▶ _REQUIRED WORK_:
Among these records, which lines include "some"? Copy them out.

▶ _DATA LISTING_:
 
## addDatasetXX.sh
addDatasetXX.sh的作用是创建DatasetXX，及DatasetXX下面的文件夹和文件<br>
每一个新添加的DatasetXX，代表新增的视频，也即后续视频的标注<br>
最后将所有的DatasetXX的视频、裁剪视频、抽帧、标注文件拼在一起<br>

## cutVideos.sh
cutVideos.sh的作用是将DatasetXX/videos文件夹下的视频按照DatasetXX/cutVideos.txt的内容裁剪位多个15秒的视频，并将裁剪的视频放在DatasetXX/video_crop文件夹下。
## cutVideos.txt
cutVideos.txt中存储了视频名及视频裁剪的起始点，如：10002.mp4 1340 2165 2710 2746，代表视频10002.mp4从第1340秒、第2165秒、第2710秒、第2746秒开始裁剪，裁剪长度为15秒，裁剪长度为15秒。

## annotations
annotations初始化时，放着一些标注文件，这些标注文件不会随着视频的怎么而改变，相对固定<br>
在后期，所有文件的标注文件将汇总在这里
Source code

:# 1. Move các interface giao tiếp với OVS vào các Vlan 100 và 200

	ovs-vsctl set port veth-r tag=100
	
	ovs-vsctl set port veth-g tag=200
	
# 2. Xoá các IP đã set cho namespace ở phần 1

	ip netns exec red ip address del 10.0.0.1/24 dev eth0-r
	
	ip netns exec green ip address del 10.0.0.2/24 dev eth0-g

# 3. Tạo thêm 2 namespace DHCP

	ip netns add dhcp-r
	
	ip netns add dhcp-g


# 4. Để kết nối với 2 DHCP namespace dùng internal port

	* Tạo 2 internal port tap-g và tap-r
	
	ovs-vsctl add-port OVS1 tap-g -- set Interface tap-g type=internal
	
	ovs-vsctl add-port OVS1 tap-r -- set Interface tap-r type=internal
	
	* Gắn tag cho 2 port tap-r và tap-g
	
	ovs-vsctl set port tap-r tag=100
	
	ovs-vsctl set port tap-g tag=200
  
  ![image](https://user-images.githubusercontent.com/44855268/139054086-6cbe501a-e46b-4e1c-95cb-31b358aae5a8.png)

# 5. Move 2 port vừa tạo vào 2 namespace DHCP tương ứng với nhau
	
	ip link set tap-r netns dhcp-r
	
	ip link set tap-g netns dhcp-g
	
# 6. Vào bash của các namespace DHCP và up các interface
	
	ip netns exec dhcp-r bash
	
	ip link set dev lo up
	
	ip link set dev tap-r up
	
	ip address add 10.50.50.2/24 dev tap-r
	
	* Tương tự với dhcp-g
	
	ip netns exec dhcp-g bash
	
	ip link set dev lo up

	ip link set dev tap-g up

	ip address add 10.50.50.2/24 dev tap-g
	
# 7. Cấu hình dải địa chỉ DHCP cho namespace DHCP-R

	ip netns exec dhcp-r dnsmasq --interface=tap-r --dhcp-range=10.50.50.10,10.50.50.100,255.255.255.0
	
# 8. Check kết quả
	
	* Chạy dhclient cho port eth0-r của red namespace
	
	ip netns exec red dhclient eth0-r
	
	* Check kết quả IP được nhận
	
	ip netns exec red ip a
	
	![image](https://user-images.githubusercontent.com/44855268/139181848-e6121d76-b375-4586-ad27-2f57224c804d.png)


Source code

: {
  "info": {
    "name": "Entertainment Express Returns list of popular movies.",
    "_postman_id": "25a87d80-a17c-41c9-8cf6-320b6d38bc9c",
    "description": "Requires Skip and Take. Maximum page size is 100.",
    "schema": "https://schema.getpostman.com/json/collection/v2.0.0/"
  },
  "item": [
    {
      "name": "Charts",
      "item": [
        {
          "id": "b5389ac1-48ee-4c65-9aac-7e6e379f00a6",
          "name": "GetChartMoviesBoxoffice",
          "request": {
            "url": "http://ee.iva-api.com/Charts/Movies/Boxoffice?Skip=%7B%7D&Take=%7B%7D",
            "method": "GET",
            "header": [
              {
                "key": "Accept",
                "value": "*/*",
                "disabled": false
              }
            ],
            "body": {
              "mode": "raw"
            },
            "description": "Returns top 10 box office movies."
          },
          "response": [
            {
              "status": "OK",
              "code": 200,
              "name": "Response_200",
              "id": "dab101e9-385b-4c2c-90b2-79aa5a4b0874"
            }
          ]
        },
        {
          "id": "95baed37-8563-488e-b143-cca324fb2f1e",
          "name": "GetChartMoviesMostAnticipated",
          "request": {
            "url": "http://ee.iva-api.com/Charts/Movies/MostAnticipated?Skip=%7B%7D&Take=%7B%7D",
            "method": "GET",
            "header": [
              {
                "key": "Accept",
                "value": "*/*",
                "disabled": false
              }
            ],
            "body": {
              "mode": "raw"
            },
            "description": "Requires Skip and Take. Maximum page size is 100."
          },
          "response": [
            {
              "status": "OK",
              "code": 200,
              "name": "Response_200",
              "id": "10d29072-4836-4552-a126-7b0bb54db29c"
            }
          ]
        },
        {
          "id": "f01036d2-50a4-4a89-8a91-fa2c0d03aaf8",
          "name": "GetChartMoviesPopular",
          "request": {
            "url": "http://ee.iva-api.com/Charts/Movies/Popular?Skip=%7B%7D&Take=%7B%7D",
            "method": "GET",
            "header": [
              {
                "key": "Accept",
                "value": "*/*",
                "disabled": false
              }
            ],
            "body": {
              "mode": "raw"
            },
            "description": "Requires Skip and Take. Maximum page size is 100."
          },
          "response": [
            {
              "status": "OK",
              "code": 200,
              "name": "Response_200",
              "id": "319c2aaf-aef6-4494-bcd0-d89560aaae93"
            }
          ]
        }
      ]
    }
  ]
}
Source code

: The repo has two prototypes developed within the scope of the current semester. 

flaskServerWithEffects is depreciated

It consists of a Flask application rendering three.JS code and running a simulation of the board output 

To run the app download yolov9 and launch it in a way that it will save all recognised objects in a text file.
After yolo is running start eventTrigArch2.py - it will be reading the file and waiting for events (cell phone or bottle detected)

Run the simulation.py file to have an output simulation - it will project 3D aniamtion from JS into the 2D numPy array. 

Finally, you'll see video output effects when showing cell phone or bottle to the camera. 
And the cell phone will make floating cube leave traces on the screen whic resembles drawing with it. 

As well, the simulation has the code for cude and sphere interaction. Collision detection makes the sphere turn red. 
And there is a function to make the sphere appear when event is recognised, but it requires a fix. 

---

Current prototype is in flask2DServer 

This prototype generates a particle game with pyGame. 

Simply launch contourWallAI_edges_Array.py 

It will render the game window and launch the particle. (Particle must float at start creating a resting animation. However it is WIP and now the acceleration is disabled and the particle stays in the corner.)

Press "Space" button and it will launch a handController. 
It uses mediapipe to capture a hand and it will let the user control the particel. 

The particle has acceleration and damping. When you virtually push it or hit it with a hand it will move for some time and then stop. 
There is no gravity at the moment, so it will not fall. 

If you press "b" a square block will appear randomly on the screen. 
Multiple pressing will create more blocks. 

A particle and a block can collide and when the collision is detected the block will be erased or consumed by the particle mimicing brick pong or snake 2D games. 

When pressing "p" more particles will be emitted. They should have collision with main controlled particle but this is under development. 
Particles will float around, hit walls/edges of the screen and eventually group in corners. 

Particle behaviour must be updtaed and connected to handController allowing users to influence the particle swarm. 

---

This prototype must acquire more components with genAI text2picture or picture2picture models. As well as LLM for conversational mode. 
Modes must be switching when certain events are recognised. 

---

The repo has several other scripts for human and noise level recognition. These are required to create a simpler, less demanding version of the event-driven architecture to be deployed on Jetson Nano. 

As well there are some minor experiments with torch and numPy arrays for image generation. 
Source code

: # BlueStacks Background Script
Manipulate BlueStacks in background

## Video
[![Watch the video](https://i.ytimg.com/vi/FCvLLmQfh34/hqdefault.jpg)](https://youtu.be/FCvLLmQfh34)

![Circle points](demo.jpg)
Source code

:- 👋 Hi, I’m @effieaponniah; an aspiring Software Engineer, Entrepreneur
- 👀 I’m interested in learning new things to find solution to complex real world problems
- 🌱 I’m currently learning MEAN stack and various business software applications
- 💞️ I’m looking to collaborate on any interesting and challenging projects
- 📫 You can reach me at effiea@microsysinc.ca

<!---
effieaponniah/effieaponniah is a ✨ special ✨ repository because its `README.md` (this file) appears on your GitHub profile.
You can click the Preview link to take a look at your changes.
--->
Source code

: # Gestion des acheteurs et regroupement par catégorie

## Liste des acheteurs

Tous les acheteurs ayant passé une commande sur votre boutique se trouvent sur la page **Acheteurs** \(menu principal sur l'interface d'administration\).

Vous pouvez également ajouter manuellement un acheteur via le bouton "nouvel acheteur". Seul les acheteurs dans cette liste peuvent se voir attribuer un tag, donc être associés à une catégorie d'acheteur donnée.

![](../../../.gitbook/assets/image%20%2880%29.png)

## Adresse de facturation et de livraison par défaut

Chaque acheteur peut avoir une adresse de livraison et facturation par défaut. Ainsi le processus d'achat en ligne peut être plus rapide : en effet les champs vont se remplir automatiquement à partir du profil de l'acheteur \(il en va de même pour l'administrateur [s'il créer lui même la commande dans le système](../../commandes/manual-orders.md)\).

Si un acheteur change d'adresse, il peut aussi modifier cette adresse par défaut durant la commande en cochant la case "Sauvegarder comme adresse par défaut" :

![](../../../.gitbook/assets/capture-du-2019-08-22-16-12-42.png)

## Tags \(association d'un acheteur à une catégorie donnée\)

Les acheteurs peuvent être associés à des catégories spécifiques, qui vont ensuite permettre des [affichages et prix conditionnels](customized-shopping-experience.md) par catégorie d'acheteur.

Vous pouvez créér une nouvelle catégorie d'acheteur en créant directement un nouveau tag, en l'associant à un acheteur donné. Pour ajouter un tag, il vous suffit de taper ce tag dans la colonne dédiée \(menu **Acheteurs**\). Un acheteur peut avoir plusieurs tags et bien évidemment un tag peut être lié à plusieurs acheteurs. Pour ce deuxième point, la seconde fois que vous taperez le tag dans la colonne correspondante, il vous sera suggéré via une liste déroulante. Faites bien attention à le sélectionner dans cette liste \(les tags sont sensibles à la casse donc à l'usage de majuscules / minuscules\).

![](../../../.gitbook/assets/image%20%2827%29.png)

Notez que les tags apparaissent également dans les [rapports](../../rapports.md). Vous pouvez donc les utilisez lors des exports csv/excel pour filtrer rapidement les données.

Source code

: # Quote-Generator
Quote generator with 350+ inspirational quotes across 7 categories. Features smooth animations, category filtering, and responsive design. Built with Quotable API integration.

▶ _RESPONSE AREA_:
The particle has acceleration and damping. When you virtually push it or hit it with a hand it will move for some time and then stop. 
As well there are some minor experiments with torch and numPy arrays for image generation. 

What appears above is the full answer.